I think I’ve said it before, but I think this video demonstrates the need again, I’d love to see you build a lathe using printing for as much as possible.
Maybe lathe for wood and other soft material. For metals, I'd say it's a no no. If you're familiar with Uri Tuchman, he once tried making a mini lathe for brass, IIRC, and it didn't go very well unfortunately... :(
@@rizalardiansyah4486 Yeah, Uri's the man. I hated to see how his ultimately failed. I don't think a 100% printed lathe would work/be useful, but I think a lathe using a lot of printed parts, like pulleys and such, is perfectly doable. I think for aluminum and softer, a CNC lathe would be pretty easy to cook up from off the shelf (Amazon) components.

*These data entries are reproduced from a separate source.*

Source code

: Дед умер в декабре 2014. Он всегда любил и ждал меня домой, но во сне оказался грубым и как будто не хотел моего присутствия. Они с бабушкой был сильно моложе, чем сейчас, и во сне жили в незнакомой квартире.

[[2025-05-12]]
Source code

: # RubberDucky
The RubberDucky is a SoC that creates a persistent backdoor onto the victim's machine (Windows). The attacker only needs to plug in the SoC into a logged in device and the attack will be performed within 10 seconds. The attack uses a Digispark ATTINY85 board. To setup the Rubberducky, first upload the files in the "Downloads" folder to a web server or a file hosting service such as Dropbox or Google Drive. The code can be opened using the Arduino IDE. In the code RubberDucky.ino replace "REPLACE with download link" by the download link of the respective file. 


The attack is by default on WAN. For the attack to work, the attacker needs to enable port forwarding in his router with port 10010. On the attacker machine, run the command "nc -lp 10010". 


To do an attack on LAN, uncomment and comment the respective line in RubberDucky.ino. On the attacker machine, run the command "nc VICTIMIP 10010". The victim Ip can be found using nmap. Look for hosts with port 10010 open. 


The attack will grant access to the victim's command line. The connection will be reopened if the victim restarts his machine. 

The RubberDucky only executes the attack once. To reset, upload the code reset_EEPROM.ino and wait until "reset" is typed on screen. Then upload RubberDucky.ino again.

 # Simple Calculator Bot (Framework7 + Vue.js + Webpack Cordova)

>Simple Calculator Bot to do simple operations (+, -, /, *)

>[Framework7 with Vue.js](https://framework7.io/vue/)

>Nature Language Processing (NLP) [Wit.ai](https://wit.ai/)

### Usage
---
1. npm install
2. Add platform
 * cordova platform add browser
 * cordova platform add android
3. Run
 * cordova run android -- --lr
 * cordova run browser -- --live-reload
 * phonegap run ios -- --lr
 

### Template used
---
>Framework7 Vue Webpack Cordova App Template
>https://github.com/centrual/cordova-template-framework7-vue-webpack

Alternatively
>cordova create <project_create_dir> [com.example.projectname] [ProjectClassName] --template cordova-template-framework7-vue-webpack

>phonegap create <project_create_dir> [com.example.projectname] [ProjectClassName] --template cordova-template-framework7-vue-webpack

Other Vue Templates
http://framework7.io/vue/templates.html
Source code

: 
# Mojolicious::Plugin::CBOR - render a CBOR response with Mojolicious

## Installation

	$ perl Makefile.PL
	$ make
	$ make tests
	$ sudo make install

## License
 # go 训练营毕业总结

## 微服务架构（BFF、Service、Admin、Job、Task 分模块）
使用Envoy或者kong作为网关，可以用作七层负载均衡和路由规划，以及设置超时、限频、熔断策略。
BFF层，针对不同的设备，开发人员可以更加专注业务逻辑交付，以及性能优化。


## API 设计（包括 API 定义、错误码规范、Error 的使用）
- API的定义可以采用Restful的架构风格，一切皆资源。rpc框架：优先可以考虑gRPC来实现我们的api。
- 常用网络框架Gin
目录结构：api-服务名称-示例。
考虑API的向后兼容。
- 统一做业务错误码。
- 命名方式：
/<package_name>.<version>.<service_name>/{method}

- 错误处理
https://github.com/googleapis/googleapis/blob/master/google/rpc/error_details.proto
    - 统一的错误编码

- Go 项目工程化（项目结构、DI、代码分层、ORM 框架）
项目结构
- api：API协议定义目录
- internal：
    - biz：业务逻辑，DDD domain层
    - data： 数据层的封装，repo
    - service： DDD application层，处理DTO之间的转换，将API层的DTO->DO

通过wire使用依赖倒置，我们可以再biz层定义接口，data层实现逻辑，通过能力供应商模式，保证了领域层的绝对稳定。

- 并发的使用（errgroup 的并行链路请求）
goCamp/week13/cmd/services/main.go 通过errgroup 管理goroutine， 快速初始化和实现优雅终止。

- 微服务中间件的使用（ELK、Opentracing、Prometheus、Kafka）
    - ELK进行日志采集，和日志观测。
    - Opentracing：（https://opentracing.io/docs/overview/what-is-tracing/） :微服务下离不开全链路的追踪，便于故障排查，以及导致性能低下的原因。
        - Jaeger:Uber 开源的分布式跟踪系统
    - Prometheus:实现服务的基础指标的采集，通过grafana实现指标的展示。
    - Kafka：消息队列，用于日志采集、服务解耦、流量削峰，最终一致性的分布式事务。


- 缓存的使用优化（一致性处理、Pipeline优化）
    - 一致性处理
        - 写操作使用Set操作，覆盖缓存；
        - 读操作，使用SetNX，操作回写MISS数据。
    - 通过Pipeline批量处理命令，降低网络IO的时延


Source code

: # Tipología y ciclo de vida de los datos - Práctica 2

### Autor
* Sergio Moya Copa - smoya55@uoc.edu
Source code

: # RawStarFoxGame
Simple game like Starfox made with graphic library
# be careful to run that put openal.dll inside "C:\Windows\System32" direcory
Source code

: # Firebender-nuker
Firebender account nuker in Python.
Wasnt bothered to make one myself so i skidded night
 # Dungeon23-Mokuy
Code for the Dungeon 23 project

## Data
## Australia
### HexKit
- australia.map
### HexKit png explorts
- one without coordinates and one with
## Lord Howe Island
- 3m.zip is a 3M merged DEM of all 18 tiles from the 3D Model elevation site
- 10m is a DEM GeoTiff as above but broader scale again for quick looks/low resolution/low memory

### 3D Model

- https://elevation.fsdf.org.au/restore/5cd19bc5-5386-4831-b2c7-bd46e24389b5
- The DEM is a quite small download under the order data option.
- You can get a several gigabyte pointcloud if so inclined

One thing I think I should’ve suggested a little while ago, would’ve been going with a flathead engine. If you went with a flathead engine, you could’ve just used a chunk of steel pipe for the cylinder sleeve and then welded a piece of flat bar with a whole drilled out for the cylinder sleeve, and two for the valves on top of it. Then 3-D printed head would work for probably a minute or two. Also, that would give you the ability to put an acrylic head on there and see it working with a clear head. I think that’s what I’m going to do with my engine, but as of right now I’m in Florida, so I can’t. Really love your channel and your videos! Keep up the great work!
When you're hand-lapping valves, i highly recommend using a bright light to see whether you've achieved full seal.
I work in an old-school machine shop, and i've been taught to check valves with a light first, before we even pulled a vacuum through
I am so glad to see you have taken what you've learned from the past and turned it into such a success, its really cool to see the engine you built run for so long
Great job! Very impressive.
I love this video! It's a combination of hilarious and totally intriguing. I love your curiosity and getting your own firsthand knowledge by testing all of these elements. This was really fun
Thank you!
You should try 3d printing a 2 stroke engine I think it would be interesting how you would design the crank case
Happy new year Camden! So cool to finally see it run!
Happy new year!
Happy new year🎉
I must have missed what the torch is for you keep bringing up once it starts I don't get that part.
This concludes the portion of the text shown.